Included in the land- and water-conserving Omnibus Public Land Management Act signed into law today by President Obama is a bill providing $6 million in federal funding to help finance future phases of the Orange County Groundwater Replenishment Project--a.k.a. the "toilet to tap plan." The project takes sewage water, cleans it well beyond public-health standards and then infuses it into central Orange County's groundwater aquifers, where it will remain until being drawn up and further filtered before human consumption. It is expected to add 72,000 acre-feet of new water per year. Many U.S. states and foreign countries facing diminished water supplies have sent representatives here to study the system.
Rep. Loretta Sanchez (D-Garden Grove) successfully got the $6 mil added to the act signed by Obama after a similar attempt in 2007 failed to make it out of a Senate committee.

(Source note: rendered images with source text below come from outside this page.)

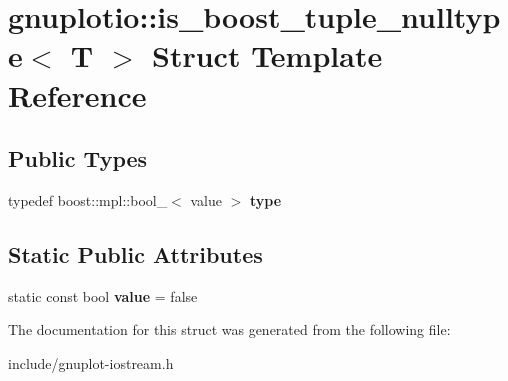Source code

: \hypertarget{structgnuplotio_1_1is__boost__tuple__nulltype}{}\section{gnuplotio\+:\+:is\+\_\+boost\+\_\+tuple\+\_\+nulltype$<$ T $>$ Struct Template Reference}
\label{structgnuplotio_1_1is__boost__tuple__nulltype}
\subsection*{Public Types}
\begin{DoxyCompactItemize}
\item 
\mbox{\label{structgnuplotio_1_1is__boost__tuple__nulltype_a6b9e2eaadcaa5c788131d4e9e4186349}} 
typedef boost\+::mpl\+::bool\+\_\+$<$ value $>$ {\bfseries type}
\end{DoxyCompactItemize}
\subsection*{Static Public Attributes}
\begin{DoxyCompactItemize}
\item 
\mbox{\label{structgnuplotio_1_1is__boost__tuple__nulltype_aed42a98e58eb94c7ba55ea7d2a8f7fd2}} 
static const bool {\bfseries value} = false
\end{DoxyCompactItemize}


The documentation for this struct was generated from the following file\+:\begin{DoxyCompactItemize}
\item 
include/gnuplot-\/iostream.\+h\end{DoxyCompactItemize}
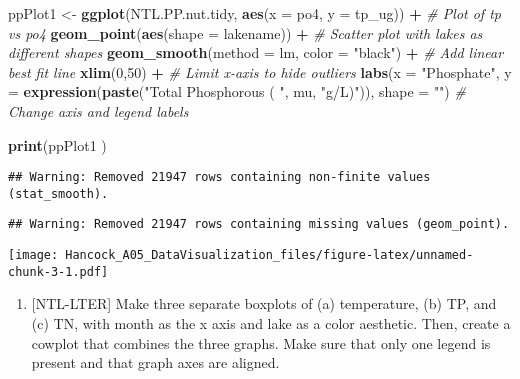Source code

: \documentclass[
]{article}
\newenvironment{Shaded}{\begin{snugshade}}{\end{snugshade}}
\newcommand{\CommentTok}[1]{\textcolor[rgb]{0.56,0.35,0.01}{\textit{#1}}}
\newcommand{\DataTypeTok}[1]{\textcolor[rgb]{0.13,0.29,0.53}{#1}}
\newcommand{\DecValTok}[1]{\textcolor[rgb]{0.00,0.00,0.81}{#1}}
\newcommand{\KeywordTok}[1]{\textcolor[rgb]{0.13,0.29,0.53}{\textbf{#1}}}
\newcommand{\NormalTok}[1]{#1}
\newcommand{\OperatorTok}[1]{\textcolor[rgb]{0.81,0.36,0.00}{\textbf{#1}}}
\newcommand{\StringTok}[1]{\textcolor[rgb]{0.31,0.60,0.02}{#1}}
\providecommand{\tightlist}{%
  \setlength{\itemsep}{0pt}\setlength{\parskip}{0pt}}
\begin{document}
\begin{Shaded}
\begin{Highlighting}[]
\NormalTok{ppPlot1 <-}\StringTok{ }\KeywordTok{ggplot}\NormalTok{(NTL.PP.nut.tidy, }\KeywordTok{aes}\NormalTok{(}\DataTypeTok{x =}\NormalTok{ po4, }\DataTypeTok{y =}\NormalTok{ tp_ug)) }\OperatorTok{+}\StringTok{ }\CommentTok{# Plot of tp vs po4}
\StringTok{  }\KeywordTok{geom_point}\NormalTok{(}\KeywordTok{aes}\NormalTok{(}\DataTypeTok{shape =}\NormalTok{ lakename)) }\OperatorTok{+}\StringTok{ }\CommentTok{# Scatter plot with lakes as different shapes}
\StringTok{  }\KeywordTok{geom_smooth}\NormalTok{(}\DataTypeTok{method =}\NormalTok{ lm, }\DataTypeTok{color =} \StringTok{"black"}\NormalTok{) }\OperatorTok{+}\StringTok{ }\CommentTok{# Add linear best fit line}
\StringTok{  }\KeywordTok{xlim}\NormalTok{(}\DecValTok{0}\NormalTok{,}\DecValTok{50}\NormalTok{) }\OperatorTok{+}\StringTok{ }\CommentTok{# Limit x-axis to hide outliers}
\StringTok{  }\KeywordTok{labs}\NormalTok{(}\DataTypeTok{x =} \StringTok{"Phosphate"}\NormalTok{, }\DataTypeTok{y =} \KeywordTok{expression}\NormalTok{(}\KeywordTok{paste}\NormalTok{(}\StringTok{"Total Phosphorous ( "}\NormalTok{, mu, }\StringTok{"g/L)"}\NormalTok{)),}
       \DataTypeTok{shape =} \StringTok{""}\NormalTok{) }\CommentTok{# Change axis and legend labels}

\KeywordTok{print}\NormalTok{(ppPlot1 )}
\end{Highlighting}
\end{Shaded}

\begin{verbatim}
## Warning: Removed 21947 rows containing non-finite values (stat_smooth).
\end{verbatim}

\begin{verbatim}
## Warning: Removed 21947 rows containing missing values (geom_point).
\end{verbatim}

\texttt{[image: Hancock\_A05\_DataVisualization\_files/figure-latex/unnamed-chunk-3-1.pdf]}

\begin{enumerate}
\def\labelenumi{\arabic{enumi}.}
\setcounter{enumi}{4}
\tightlist
\item
  {[}NTL-LTER{]} Make three separate boxplots of (a) temperature, (b)
  TP, and (c) TN, with month as the x axis and lake as a color
  aesthetic. Then, create a cowplot that combines the three graphs. Make
  sure that only one legend is present and that graph axes are aligned.
\end{enumerate}
\end{document}
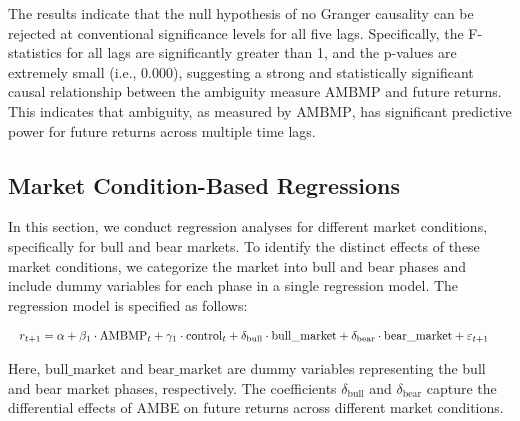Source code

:\documentclass[preprint,12pt,authoryear]{elsarticle}
\begin{document}
The results indicate that the null hypothesis of no Granger causality can be rejected at conventional significance levels for all five lags. Specifically, the F-statistics for all lags are significantly greater than 1, and the p-values are extremely small (i.e., 0.000), suggesting a strong and statistically significant causal relationship between the ambiguity measure \( \text{AMBMP} \) and future returns. This indicates that ambiguity, as measured by \( \text{AMBMP} \), has significant predictive power for future returns across multiple time lags.


\subsection{Market Condition-Based Regressions}

In this section, we conduct regression analyses for different market conditions, specifically for bull and bear markets. To identify the distinct effects of these market conditions, we categorize the market into bull and bear phases and include dummy variables for each phase in a single regression model. The regression model is specified as follows:

\begin{equation}
\resizebox{\textwidth}{!}{$
\begin{aligned}
r_{t+1} &= \alpha + \beta_1 \cdot \mathrm{AMBMP}_t + \gamma_1 \cdot \mathrm{control}_t + \delta_{\text{bull}} \cdot \text{bull\_market} + \delta_{\text{bear}} \cdot \text{bear\_market} + \varepsilon_{t+1}
\end{aligned}
$}
\end{equation}

Here, $\text{bull\_market}$ and $\text{bear\_market}$ are dummy variables representing the bull and bear market phases, respectively. The coefficients $\delta_{\text{bull}}$ and $\delta_{\text{bear}}$ capture the differential effects of AMBE on future returns across different market conditions.
\end{document}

"I applaud President Obama's swift decision to sign the Omnibus Public Land Management Act into law today," Sanchez said in a statement issued by her congressional staff. "I was especially proud to secure an additional $6 million in authorized funding in this bill that will be used to help Orange County complete all phases of its innovative groundwater replenishment system, making our drinking water and ultimately the health of our communities safer."
Speaker Nancy Pelosi also praised the "landmark" legislation's "numerous water-related provisions that will help manage drought, particularly in the West, improve aging infrastructure, recharge groundwater supplies, and promote the reuse and recycling of water."
But there were also the familiar complaints of "earmarks" being included in the law. Sen. Jon Kyl (R-Arizona) called it "a catch-all legislative package that contained more than 160 different public land, water and resource bills!" (The exclamation point is his.)
Kyl goes on to describe five of those bills--the ones he authored or co-sponsored.